*** Begin section ***
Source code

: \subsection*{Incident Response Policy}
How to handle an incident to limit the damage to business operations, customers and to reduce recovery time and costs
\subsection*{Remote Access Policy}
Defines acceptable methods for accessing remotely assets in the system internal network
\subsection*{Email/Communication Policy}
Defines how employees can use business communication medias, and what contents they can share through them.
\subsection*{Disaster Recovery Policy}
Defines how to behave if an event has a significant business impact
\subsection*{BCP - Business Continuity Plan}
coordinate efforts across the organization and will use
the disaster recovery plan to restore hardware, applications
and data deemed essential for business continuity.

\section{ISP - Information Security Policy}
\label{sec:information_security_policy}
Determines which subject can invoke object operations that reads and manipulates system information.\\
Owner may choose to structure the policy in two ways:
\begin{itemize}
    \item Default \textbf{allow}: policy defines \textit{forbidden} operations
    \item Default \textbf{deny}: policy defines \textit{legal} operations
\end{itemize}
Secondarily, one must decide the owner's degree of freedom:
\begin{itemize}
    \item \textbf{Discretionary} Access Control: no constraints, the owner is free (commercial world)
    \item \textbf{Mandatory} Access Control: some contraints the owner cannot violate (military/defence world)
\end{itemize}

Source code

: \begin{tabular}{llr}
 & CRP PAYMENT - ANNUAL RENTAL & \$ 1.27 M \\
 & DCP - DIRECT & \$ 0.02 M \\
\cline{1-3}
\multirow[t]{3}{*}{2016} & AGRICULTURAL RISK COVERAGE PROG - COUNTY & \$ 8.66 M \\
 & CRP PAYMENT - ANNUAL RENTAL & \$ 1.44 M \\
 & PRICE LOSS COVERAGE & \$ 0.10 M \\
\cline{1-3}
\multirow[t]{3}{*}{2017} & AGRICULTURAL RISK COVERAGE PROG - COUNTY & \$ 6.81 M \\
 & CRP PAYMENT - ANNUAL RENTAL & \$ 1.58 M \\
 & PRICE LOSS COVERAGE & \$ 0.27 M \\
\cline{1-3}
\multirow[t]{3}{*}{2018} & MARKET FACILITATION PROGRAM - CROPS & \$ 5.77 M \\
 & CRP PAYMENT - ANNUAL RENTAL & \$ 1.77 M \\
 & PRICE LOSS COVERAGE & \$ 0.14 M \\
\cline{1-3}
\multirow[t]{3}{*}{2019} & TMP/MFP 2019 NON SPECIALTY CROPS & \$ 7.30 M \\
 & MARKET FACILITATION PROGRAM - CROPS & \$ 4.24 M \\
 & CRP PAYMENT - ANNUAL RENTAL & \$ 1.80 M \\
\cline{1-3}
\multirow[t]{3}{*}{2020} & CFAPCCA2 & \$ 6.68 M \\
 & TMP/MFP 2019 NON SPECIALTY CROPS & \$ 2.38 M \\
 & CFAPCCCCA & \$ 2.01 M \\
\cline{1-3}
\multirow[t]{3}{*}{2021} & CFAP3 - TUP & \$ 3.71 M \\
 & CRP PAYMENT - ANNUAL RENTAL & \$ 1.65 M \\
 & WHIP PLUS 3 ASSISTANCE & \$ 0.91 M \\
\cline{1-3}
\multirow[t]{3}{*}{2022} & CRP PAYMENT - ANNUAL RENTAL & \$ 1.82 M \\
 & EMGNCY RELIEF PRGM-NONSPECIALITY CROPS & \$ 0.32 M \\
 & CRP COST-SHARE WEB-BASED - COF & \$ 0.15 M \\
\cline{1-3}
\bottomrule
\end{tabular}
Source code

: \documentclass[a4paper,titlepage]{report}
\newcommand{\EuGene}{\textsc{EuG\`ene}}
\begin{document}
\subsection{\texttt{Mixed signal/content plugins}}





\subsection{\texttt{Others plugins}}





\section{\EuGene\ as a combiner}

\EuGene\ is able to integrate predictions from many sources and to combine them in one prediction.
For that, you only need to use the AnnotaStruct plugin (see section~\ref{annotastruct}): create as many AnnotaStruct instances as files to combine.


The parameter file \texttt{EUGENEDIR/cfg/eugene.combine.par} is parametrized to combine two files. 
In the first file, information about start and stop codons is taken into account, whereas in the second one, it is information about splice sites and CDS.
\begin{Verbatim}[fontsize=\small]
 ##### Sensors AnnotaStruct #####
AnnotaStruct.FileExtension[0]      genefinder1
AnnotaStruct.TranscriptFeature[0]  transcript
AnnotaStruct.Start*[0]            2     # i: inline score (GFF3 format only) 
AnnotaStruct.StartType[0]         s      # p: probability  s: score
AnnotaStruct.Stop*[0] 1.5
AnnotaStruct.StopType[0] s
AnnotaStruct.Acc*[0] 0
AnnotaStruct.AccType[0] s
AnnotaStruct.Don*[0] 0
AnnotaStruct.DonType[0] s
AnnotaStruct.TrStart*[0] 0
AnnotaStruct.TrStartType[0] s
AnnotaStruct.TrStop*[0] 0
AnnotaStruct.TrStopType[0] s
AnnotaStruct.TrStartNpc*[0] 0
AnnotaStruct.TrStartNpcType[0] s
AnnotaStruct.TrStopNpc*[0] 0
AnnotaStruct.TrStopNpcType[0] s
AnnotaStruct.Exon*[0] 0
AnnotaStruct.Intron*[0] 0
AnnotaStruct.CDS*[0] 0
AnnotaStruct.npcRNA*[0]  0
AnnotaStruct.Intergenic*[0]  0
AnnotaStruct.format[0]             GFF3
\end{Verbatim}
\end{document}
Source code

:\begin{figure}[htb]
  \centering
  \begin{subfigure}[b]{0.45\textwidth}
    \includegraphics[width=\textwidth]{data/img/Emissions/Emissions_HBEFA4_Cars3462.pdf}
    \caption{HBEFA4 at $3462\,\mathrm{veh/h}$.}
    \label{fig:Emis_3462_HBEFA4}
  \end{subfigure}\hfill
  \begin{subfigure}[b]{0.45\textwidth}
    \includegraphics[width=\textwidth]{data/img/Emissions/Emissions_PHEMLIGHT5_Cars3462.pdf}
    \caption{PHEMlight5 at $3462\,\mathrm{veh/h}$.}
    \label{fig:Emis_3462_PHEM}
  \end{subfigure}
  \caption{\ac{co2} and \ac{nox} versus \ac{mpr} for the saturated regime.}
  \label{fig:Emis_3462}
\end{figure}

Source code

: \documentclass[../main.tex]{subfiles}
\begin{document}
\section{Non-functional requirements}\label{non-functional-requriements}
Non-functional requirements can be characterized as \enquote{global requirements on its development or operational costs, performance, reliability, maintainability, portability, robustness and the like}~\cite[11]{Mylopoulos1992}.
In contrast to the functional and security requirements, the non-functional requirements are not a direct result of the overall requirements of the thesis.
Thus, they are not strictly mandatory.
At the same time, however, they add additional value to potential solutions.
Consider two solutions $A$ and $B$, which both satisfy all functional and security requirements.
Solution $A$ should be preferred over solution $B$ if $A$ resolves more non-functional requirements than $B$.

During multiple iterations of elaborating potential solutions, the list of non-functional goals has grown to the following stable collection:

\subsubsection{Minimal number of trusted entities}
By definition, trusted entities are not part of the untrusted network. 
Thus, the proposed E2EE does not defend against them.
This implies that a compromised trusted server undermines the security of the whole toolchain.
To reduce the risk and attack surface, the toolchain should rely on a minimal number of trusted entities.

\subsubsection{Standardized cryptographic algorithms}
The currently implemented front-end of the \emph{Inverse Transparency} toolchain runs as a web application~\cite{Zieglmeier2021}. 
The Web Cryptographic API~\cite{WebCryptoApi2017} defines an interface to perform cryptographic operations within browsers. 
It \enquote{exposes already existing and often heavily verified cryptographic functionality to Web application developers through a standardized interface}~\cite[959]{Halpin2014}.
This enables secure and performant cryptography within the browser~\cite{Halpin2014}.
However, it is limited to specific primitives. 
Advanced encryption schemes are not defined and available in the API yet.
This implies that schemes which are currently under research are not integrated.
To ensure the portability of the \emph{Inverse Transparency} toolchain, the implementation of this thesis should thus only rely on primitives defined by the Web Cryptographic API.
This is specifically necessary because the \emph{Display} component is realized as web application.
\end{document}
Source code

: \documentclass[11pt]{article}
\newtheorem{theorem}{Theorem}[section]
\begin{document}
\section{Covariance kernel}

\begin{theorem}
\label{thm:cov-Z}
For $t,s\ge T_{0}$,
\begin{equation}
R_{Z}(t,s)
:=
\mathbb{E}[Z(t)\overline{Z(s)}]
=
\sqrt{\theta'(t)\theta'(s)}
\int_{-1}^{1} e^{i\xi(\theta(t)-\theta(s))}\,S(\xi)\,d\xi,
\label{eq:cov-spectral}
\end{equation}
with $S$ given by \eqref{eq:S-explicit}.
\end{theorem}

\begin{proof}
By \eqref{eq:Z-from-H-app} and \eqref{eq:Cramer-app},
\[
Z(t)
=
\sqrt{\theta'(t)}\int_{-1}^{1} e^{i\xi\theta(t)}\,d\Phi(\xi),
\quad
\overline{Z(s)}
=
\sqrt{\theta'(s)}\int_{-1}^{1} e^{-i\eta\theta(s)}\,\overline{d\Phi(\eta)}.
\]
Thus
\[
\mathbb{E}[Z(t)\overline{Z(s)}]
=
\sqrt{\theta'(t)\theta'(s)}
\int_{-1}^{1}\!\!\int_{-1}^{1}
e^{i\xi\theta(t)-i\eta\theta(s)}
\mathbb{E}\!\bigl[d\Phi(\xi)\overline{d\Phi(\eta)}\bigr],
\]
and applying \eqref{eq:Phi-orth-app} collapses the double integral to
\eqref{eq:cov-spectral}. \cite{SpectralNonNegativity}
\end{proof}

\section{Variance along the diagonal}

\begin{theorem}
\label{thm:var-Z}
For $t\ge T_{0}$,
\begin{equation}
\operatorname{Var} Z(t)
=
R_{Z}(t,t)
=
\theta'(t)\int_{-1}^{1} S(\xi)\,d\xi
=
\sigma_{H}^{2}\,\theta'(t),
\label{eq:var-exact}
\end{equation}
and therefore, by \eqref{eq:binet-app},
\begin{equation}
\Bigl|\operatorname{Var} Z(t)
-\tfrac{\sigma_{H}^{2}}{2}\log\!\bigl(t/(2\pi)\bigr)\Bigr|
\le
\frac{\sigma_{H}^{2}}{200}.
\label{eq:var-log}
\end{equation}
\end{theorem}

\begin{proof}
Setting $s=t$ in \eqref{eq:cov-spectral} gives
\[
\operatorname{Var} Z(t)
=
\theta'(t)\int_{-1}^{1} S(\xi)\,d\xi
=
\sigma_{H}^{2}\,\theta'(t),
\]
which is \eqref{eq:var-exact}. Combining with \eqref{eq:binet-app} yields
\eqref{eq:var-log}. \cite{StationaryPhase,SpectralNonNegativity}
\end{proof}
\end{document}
*** End section ***
# [Task]
Reproduce the entries above exactly, but only the lines between the line holding "Solution $A$ should" and the line holding "Thus, the proposed", inclusive.

# [Answer]
Solution $A$ should be preferred over solution $B$ if $A$ resolves more non-functional requirements than $B$.

During multiple iterations of elaborating potential solutions, the list of non-functional goals has grown to the following stable collection:

\subsubsection{Minimal number of trusted entities}
By definition, trusted entities are not part of the untrusted network. 
Thus, the proposed E2EE does not defend against them.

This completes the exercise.